#### Activity:
Copy out the entries below exactly as they stand, but only from the line containing "Supported Version: 3.0.6" through the line containing "It needs to".
╔══
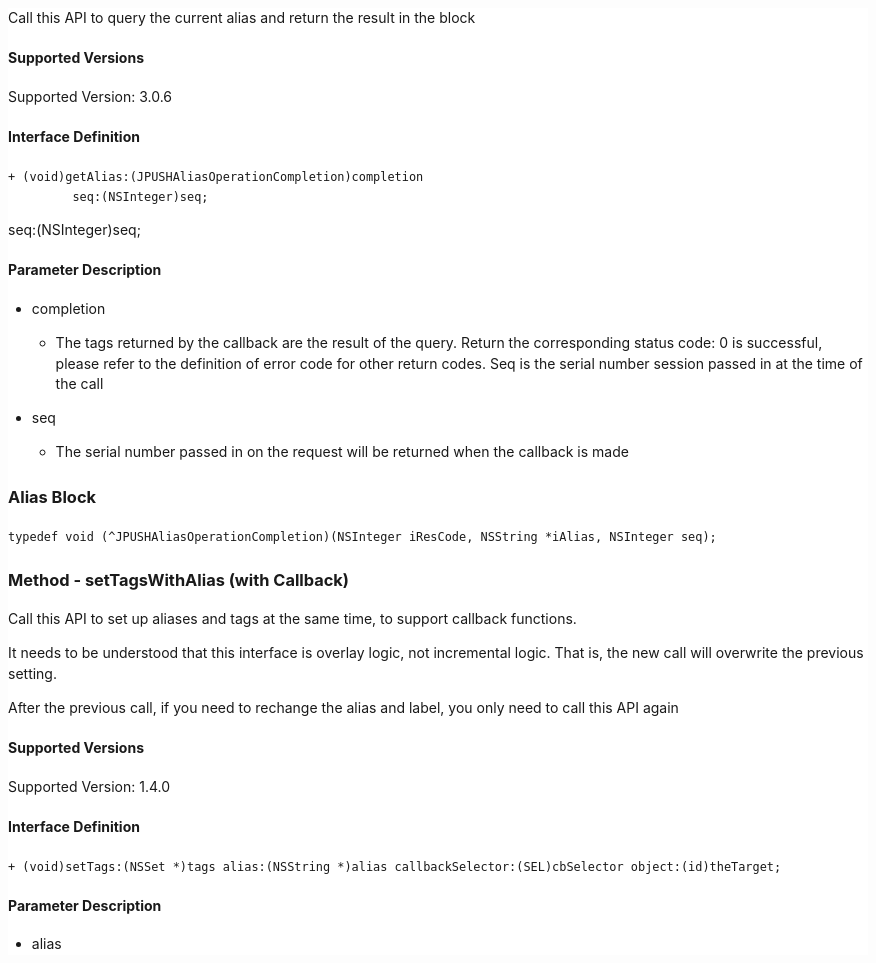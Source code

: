 Call this API to query the current alias and return the result in the block

#### Supported Versions

Supported Version: 3.0.6

#### Interface Definition

```
+ (void)getAlias:(JPUSHAliasOperationCompletion)completion
         seq:(NSInteger)seq;
```

seq:(NSInteger)seq;

#### Parameter Description

-   completion

    -   The tags returned by the callback are the result of the query. Return the corresponding status code: 0 is successful, please refer to the definition of error code for other return codes. Seq is the serial number session passed in at the time of the call

-   seq

    -   The serial number passed in on the request will be returned when the callback is made

### Alias Block

```
typedef void (^JPUSHAliasOperationCompletion)(NSInteger iResCode, NSString *iAlias, NSInteger seq);
```

### 

### Method - setTagsWithAlias (with Callback)

Call this API to set up aliases and tags at the same time, to support callback functions.

It needs to be understood that this interface is overlay logic, not incremental logic. That is, the new call will overwrite the previous setting.

After the previous call, if you need to rechange the alias and label, you only need to call this API again

#### Supported Versions

Supported Version: 1.4.0

#### Interface Definition

```
+ (void)setTags:(NSSet *)tags alias:(NSString *)alias callbackSelector:(SEL)cbSelector object:(id)theTarget;
```

#### Parameter Description

-   alias
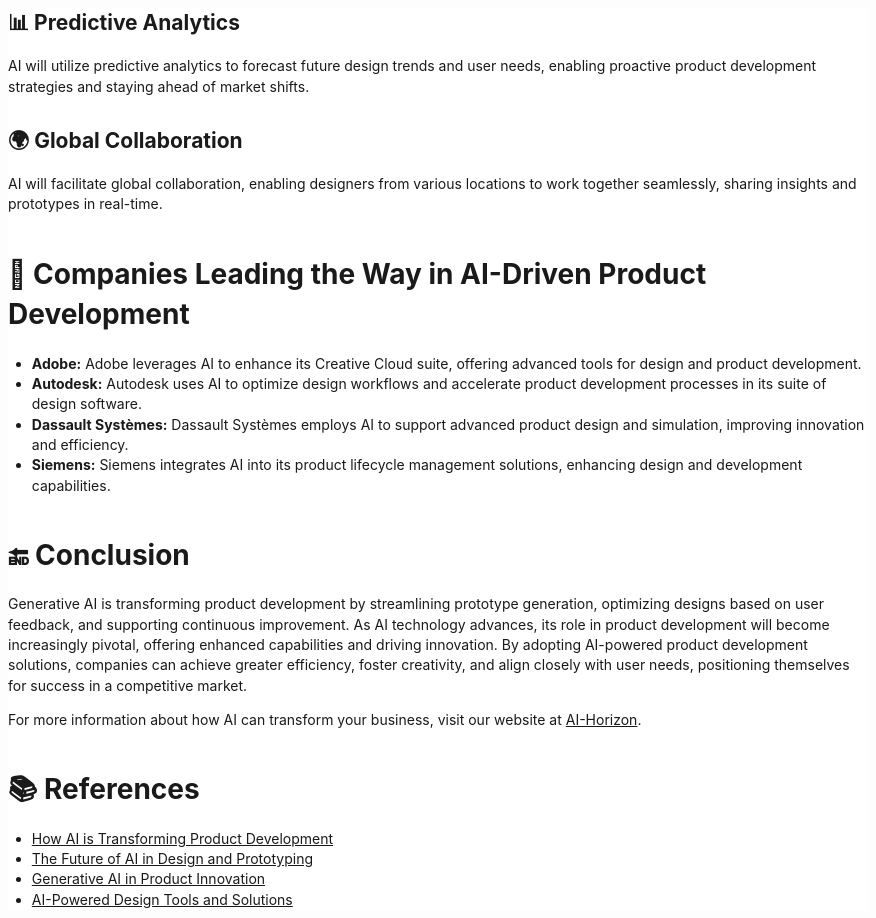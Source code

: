 ## 📊 Predictive Analytics
AI will utilize predictive analytics to forecast future design trends and user needs, enabling proactive product development strategies and staying ahead of market shifts.

## 🌍 Global Collaboration
AI will facilitate global collaboration, enabling designers from various locations to work together seamlessly, sharing insights and prototypes in real-time.

# 🏢 Companies Leading the Way in AI-Driven Product Development

- **Adobe:** Adobe leverages AI to enhance its Creative Cloud suite, offering advanced tools for design and product development.
- **Autodesk:** Autodesk uses AI to optimize design workflows and accelerate product development processes in its suite of design software.
- **Dassault Systèmes:** Dassault Systèmes employs AI to support advanced product design and simulation, improving innovation and efficiency.
- **Siemens:** Siemens integrates AI into its product lifecycle management solutions, enhancing design and development capabilities.

# 🔚 Conclusion
Generative AI is transforming product development by streamlining prototype generation, optimizing designs based on user feedback, and supporting continuous improvement. As AI technology advances, its role in product development will become increasingly pivotal, offering enhanced capabilities and driving innovation. By adopting AI-powered product development solutions, companies can achieve greater efficiency, foster creativity, and align closely with user needs, positioning themselves for success in a competitive market.

For more information about how AI can transform your business, visit our website at [AI-Horizon](https://ai-horizon.io/).

# 📚 References
- [How AI is Transforming Product Development](https://www.hypotenuse.ai/blog/how-ai-is-transforming-product-development#:~:text=How%20is%20AI%20transforming%20product,processes,%20and%20enabling%20predictive%20capabilities.)
- [The Future of AI in Design and Prototyping](https://www.toptal.com/designers/product-design/infographic-ai-in-design)
- [Generative AI in Product Innovation](https://www.aramco.com/en/what-we-do/energy-innovation/digitalization/ai-and-big-data?utm_source=&utm_medium=&utm_campaign=&utm_term=&utm_content=&gad_source=1&gclid=Cj0KCQjwtsy1BhD7ARIsAHOi4xaEMTOoejFs2NeqvAr76JmyEtJLv_4CykC_zfwpoypGZ67Zub_GNTIaAtV7EALw_wcB)
- [AI-Powered Design Tools and Solutions](https://www.toools.design/ai-tools-for-designers-and-marketing)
╚══
#### Exercise response:
Supported Version: 3.0.6

#### Interface Definition

```
+ (void)getAlias:(JPUSHAliasOperationCompletion)completion
         seq:(NSInteger)seq;
```

seq:(NSInteger)seq;

#### Parameter Description

-   completion

    -   The tags returned by the callback are the result of the query. Return the corresponding status code: 0 is successful, please refer to the definition of error code for other return codes. Seq is the serial number session passed in at the time of the call

-   seq

    -   The serial number passed in on the request will be returned when the callback is made

### Alias Block

```
typedef void (^JPUSHAliasOperationCompletion)(NSInteger iResCode, NSString *iAlias, NSInteger seq);
```

### 

### Method - setTagsWithAlias (with Callback)

Call this API to set up aliases and tags at the same time, to support callback functions.

It needs to be understood that this interface is overlay logic, not incremental logic. That is, the new call will overwrite the previous setting.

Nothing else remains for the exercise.